Mr. Johnson advanced his city-owned grocery store proposal on the same day he announced a projected half-billion-dollar budget shortfall for the city in 2024. A city grocery store, meanwhile, will be funded by taxpayers and is unlikely to make a profit where private businesses failed.

In April, Walmart announced it was closing four of its eight Chicago stores, three of which were on the South and West sides. “These stores lose tens of millions of dollars a year, and their annual losses nearly doubled in just the last five years,” Walmart said in a press release.

The announcement came as a reversal for Walmart, which had highlighted its investments in Chicago’s Black neighborhoods as a “critical part” of advancing racial equity after the killing of George Floyd in 2020. “Chicago will be an example of what’s possible when we leverage business, government, and community organizations for the good of all,” Walmart’s chief executive officer, Doug McMillon, said in 2021.

Target closed two of its Chicago stores in 2018. Whole Foods closed its South Side store in 2022, despite $13.5 million in federal tax credits and the city devoting $10.7 million in tax-increment financing to bring the organic grocery chain to the historically Black neighborhood.

Mr. Johnson is correct that “food deserts” are a problem. In August, the Illinois governor, J.B. Pritzker, signed a bill allocating $20 million in grants to private and nonprofit grocery stores in areas that lack them or are in danger of losing them. Mr. Johnson, though,  wants to take government involvement in the grocery business to a whole new level.
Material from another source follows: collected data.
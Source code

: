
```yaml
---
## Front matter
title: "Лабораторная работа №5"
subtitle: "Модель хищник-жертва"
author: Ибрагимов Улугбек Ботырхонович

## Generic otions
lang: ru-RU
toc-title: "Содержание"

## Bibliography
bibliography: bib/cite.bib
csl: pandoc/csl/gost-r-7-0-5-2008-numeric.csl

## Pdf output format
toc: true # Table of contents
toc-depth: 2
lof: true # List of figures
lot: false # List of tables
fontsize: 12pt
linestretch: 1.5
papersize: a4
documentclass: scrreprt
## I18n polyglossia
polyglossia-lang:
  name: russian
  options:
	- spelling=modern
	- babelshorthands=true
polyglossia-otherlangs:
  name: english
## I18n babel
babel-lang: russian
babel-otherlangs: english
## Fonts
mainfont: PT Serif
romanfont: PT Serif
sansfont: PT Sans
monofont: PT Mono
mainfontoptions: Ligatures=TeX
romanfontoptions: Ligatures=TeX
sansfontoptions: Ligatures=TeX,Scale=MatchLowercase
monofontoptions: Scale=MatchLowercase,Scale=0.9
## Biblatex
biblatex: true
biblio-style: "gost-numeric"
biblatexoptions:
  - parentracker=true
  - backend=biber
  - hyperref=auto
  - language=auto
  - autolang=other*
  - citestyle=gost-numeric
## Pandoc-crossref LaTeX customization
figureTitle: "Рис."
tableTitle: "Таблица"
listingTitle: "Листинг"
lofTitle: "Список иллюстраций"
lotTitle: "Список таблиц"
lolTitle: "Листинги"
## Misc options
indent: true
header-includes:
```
Chicago has long been plagued by high crime, particularly in the neighborhoods in question. Retail theft is also a major problem for the city, with Walmart and Macy’s topping the list for theft arrests. The Illinois chamber of commerce estimates that more than $2 billion worth of goods was stolen from retailers in 2021. Retail theft is a growing national problem.

The number of arrests for retail theft in Chicago, though, started to decline drastically in 2020. One suspected reason is that Cooke County’s district attorney, Kim Foxx, raised the threshold for felony theft to $1,000 from $300. 

Yet Mr. Johnson doesn’t mention these concerns in his proposal — instead, the problem is all “disinvestment” and the solution all about “equity.” A senior advisor for the Economic Security Project, Ameya Pawar, says a city-owned grocery store will be “not dissimilar to the way a library or the postal service operates.”

“The City of Chicago is reimagining the role government can play in our lives by exploring a public option for grocery stores,” Ms. Pawar said.

The United States Postal Service reported a loss of $1.7 billion in just the first quarter of 2023, according to the Government Accountability Office. Not a great omen for Chicago taxpayers.  


The New York Sun

© 2024 The New York Sun Company, LLC. All rights reserved.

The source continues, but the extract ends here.